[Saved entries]
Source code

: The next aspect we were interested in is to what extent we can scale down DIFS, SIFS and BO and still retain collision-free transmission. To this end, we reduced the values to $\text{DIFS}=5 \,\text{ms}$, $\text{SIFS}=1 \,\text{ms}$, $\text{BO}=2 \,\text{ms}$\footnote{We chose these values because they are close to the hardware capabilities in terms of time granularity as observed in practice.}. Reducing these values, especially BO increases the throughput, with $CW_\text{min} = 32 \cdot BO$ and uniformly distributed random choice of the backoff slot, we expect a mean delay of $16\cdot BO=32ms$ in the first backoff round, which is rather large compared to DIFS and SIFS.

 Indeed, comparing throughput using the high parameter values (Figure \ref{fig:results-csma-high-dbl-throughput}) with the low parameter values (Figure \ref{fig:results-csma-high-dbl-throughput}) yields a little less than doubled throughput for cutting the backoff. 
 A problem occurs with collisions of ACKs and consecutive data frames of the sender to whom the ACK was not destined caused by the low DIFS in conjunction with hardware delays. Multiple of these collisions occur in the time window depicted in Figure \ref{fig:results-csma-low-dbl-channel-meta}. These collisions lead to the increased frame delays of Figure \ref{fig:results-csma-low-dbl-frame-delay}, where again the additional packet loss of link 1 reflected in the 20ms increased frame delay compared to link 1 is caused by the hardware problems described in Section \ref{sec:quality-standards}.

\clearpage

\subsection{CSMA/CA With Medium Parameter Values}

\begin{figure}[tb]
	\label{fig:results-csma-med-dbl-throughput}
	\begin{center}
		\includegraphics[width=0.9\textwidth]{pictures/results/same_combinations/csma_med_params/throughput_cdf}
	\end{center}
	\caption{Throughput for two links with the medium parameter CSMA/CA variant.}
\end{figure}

# Prompt:
The line containing "With Medium Parameter" and every line after it, through the last one above, should be written out word for word.

# Exercise solution:
\subsection{CSMA/CA With Medium Parameter Values}

\begin{figure}[tb]
	\label{fig:results-csma-med-dbl-throughput}
	\begin{center}
		\includegraphics[width=0.9\textwidth]{pictures/results/same_combinations/csma_med_params/throughput_cdf}
	\end{center}
	\caption{Throughput for two links with the medium parameter CSMA/CA variant.}
\end{figure}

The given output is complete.